I’m not great at sport (being unable to catch or throw the chief cause). In team sports I was picked last. In the primary school sports, I got to sit behind the kid holding the board with a huge ‘1’ painted on it, along with a few others who had missed with every ball in the target throw and I’d look longingly at my best friend where she sat holding the number ‘3’ board with a heap of kids who hadn’t missed one. On the little score card pinned to our t-shirts that listed the seven events, I’d have a total score of seven at the end of the day. And I’d pretend that I didn’t care that my friend had 21 on hers.

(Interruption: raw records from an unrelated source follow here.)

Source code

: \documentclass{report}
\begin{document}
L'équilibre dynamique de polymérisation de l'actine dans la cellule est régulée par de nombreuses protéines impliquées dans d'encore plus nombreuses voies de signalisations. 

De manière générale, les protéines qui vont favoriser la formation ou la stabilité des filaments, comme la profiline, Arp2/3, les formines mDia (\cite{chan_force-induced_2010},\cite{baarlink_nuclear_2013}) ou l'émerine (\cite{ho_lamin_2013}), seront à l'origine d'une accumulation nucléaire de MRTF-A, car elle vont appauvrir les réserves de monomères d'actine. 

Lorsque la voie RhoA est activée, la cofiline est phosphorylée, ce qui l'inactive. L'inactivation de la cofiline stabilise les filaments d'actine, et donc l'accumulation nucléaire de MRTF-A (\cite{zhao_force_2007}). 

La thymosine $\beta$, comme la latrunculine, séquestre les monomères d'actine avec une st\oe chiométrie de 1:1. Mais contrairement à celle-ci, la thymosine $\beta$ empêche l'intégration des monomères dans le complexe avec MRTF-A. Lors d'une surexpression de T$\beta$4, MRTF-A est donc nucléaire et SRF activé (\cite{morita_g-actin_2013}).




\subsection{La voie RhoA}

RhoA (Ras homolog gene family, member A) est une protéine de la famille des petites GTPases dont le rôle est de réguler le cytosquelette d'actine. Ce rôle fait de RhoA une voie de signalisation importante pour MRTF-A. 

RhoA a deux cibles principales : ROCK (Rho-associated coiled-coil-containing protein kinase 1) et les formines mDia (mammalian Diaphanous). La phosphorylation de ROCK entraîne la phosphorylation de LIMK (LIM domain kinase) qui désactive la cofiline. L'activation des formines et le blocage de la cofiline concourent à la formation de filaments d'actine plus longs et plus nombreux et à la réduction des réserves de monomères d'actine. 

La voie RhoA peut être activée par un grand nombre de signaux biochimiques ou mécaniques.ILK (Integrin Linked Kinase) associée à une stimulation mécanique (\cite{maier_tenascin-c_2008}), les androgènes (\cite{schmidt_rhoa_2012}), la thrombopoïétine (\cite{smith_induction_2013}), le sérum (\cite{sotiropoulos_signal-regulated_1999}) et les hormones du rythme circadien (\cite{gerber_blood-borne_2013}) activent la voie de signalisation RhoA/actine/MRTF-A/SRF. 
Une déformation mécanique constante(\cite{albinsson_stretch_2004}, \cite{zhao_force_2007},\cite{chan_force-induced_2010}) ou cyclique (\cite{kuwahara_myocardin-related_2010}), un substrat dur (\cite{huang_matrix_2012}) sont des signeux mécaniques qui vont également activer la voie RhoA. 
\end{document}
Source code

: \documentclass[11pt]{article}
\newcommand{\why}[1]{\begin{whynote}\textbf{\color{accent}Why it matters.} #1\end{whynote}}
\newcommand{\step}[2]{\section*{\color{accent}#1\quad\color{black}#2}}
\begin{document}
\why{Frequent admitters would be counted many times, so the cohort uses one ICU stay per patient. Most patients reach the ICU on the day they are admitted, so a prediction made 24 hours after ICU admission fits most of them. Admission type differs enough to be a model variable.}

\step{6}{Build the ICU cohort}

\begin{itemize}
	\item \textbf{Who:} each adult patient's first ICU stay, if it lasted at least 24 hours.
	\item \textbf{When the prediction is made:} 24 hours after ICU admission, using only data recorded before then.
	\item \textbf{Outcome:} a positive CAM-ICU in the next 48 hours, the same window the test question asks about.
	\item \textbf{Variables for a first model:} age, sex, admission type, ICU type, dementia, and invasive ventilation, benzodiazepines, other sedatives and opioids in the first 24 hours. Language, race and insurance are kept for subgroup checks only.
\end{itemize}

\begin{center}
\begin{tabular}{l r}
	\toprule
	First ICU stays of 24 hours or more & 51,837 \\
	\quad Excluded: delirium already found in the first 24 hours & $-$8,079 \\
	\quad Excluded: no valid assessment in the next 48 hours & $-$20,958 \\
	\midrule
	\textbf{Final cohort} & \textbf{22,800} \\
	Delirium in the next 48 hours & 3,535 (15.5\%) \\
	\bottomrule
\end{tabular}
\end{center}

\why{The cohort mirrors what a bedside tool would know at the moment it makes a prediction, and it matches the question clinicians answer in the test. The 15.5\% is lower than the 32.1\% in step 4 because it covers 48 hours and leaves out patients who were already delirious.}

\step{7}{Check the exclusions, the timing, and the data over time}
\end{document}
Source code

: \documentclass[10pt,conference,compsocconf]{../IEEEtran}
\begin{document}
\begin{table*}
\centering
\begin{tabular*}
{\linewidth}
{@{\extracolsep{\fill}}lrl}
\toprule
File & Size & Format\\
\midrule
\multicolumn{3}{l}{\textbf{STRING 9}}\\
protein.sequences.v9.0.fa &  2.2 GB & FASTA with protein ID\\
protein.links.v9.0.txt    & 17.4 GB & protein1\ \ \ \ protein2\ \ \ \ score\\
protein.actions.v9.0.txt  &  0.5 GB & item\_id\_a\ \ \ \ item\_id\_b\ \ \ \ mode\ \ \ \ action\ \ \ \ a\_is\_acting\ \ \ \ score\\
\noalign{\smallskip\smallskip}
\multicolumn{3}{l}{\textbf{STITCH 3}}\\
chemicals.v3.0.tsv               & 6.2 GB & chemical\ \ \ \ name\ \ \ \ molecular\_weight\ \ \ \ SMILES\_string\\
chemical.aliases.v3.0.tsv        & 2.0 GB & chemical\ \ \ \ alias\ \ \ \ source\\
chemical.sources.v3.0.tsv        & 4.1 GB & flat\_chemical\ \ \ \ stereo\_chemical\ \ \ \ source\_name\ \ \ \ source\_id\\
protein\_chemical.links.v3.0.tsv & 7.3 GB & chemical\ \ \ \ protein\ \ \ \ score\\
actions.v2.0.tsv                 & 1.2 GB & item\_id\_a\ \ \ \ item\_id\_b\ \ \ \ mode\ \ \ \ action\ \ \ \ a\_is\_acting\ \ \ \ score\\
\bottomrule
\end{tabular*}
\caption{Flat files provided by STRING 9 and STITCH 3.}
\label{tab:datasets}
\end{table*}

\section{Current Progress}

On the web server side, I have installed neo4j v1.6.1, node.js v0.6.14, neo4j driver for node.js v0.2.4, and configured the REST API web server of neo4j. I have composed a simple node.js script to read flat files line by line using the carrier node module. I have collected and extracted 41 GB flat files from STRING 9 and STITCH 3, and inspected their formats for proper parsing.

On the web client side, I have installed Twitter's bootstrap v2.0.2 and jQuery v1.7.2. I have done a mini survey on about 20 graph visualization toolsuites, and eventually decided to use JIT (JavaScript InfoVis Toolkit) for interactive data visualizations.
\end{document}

In the high school swimming sports I felt kind of cool saying I was part of the relay team but I was in it because there were only four girls in our age group. It didn’t matter who swam in what order; there wasn’t a chance in the world that our final swimmer could make up for the time I lost them. In hindsight, maybe I didn’t gain any ground each time I let my feet touch the bottom in the shallow half of the pool to jump and propel myself forward.
The Olympics are well underway and beyond the opening ceremony, I haven’t taken a lot of interest. With our TV dominated by ABC Kids, our radio by Jewel or Kasey Chambers (depending on whether it’s Elsie’s turn to choose or Maeve’s) and our delivered newspapers by reports of our small town darts competition or the rain we’ve either just had or badly need, I’ve missed much of the media coverage about our medal hopefuls and tallies.
So this morning over breakfast, Anthony announced that James Magnusson lost by 1/100th of a second. And I said, ‘Well he didn’t lose at all—that’s just the time it takes for the bloke at the end of the lane to press the stopwatch.’
I’ve never seen Anthony laugh as hard or for as long. I covered my face and made him promise he wouldn’t tell his brother or sisters that I said that.
Lack of ability and lack of interest aside, I take full responsibility, it was a really dumb thing to say.
What’s the dumbest thing you’ve ever said?